* _Material for this task_:
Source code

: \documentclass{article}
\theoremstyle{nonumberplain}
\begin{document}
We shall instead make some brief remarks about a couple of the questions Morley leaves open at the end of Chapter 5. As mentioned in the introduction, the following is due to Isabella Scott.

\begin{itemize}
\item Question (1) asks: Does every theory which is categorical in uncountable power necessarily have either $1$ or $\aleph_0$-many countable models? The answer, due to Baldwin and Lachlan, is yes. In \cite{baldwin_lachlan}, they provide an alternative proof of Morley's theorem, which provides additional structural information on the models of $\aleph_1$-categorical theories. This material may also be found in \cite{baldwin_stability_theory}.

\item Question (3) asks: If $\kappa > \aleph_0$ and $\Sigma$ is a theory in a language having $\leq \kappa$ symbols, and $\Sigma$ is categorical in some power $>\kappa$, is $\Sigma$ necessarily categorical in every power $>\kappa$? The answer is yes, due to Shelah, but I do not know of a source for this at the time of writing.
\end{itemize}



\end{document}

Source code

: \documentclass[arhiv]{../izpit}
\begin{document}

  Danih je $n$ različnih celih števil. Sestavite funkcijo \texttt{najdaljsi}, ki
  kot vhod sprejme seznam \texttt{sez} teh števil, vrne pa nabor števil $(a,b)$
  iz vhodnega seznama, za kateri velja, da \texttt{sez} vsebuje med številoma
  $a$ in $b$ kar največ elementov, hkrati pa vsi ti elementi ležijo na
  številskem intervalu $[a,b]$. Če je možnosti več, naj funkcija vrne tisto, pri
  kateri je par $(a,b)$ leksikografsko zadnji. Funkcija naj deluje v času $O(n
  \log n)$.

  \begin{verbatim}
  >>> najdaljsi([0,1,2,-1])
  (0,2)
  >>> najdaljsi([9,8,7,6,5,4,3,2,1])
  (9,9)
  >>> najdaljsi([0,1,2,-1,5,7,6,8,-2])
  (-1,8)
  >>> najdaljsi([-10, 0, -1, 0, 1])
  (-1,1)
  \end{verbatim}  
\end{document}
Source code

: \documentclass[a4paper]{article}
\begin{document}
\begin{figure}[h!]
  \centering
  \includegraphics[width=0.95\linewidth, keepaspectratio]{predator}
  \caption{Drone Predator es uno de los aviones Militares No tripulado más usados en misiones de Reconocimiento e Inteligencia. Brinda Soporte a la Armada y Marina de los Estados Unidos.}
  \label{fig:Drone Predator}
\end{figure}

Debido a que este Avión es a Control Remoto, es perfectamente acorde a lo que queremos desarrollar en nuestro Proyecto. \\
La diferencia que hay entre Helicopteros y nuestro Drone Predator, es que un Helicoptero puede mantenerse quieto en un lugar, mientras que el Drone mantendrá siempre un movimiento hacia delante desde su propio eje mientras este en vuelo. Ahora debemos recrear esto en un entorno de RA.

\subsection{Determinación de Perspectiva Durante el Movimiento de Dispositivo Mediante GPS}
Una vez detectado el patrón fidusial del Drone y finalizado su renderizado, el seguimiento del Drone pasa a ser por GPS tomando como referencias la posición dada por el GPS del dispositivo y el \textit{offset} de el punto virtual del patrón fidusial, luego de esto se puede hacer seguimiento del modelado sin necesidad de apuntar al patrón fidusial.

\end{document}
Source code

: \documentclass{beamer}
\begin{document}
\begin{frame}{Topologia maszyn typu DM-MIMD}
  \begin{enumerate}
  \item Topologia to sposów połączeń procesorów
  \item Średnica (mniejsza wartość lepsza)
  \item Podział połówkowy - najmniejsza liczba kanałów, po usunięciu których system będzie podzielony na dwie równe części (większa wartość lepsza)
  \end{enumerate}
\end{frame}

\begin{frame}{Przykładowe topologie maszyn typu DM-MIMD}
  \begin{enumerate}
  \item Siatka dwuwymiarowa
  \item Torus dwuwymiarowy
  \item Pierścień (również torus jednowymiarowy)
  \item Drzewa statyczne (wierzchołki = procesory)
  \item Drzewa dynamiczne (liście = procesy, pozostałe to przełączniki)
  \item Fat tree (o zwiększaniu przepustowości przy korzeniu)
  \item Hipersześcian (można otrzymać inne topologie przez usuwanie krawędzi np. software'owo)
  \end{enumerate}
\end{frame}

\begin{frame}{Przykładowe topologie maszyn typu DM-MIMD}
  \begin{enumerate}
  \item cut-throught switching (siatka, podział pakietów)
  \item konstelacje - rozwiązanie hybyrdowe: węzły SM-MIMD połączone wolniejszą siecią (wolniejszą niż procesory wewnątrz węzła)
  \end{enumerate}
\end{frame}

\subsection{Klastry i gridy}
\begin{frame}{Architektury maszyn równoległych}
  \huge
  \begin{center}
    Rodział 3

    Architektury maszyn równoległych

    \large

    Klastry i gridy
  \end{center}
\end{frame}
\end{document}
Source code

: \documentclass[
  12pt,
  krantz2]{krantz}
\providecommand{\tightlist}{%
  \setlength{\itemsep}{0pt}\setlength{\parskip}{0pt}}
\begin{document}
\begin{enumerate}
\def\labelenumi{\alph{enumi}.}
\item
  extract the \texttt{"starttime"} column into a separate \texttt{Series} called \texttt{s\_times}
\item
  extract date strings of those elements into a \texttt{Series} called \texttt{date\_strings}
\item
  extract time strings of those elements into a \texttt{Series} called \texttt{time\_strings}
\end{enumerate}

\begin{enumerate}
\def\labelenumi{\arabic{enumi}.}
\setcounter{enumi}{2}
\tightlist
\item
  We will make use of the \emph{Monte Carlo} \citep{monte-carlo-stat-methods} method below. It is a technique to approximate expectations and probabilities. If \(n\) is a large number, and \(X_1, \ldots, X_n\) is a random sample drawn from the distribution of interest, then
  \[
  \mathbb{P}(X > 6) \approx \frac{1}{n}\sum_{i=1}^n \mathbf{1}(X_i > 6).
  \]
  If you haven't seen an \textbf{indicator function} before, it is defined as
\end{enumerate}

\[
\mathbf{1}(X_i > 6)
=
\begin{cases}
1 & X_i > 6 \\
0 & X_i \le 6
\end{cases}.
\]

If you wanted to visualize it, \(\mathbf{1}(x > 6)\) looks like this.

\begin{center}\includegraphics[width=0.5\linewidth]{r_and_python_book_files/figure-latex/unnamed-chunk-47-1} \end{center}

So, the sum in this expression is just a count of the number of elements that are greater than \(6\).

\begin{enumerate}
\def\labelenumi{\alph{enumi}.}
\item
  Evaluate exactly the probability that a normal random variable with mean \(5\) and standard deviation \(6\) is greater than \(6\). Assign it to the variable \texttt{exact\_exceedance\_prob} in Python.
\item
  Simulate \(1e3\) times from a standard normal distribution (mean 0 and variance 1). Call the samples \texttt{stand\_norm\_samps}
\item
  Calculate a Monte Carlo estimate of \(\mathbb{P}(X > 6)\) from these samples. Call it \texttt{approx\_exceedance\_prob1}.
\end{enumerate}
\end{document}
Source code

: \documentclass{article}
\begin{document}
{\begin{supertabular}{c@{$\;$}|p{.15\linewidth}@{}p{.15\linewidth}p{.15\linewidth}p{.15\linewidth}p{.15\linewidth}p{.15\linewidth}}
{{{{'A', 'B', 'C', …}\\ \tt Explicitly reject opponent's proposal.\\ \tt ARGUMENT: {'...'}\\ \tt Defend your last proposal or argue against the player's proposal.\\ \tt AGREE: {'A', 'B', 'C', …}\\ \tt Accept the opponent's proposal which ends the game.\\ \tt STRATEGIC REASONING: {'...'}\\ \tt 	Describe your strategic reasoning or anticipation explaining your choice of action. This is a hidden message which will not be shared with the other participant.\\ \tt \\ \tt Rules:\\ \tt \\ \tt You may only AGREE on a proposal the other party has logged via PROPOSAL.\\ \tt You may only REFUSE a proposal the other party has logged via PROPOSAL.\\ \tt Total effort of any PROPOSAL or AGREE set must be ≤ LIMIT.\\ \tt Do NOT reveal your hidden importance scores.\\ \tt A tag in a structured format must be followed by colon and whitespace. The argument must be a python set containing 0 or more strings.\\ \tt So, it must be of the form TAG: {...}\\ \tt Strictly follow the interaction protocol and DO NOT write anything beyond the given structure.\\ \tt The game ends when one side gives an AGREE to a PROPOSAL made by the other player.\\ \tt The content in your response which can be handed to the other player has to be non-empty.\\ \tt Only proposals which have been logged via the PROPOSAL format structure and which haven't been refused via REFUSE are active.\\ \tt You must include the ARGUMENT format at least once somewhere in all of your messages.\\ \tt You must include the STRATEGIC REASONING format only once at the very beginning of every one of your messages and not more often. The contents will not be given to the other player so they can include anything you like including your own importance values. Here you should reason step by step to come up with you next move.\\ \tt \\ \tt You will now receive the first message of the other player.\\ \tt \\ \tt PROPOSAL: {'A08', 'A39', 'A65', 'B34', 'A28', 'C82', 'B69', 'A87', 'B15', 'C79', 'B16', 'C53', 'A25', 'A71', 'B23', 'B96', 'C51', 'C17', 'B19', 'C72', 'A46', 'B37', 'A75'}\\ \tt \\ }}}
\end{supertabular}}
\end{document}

* _To do_:
Copy every line of the listing that contains the word "distribution".

* _Completed exercise_:
  We will make use of the \emph{Monte Carlo} \citep{monte-carlo-stat-methods} method below. It is a technique to approximate expectations and probabilities. If \(n\) is a large number, and \(X_1, \ldots, X_n\) is a random sample drawn from the distribution of interest, then
  Simulate \(1e3\) times from a standard normal distribution (mean 0 and variance 1). Call the samples \texttt{stand\_norm\_samps}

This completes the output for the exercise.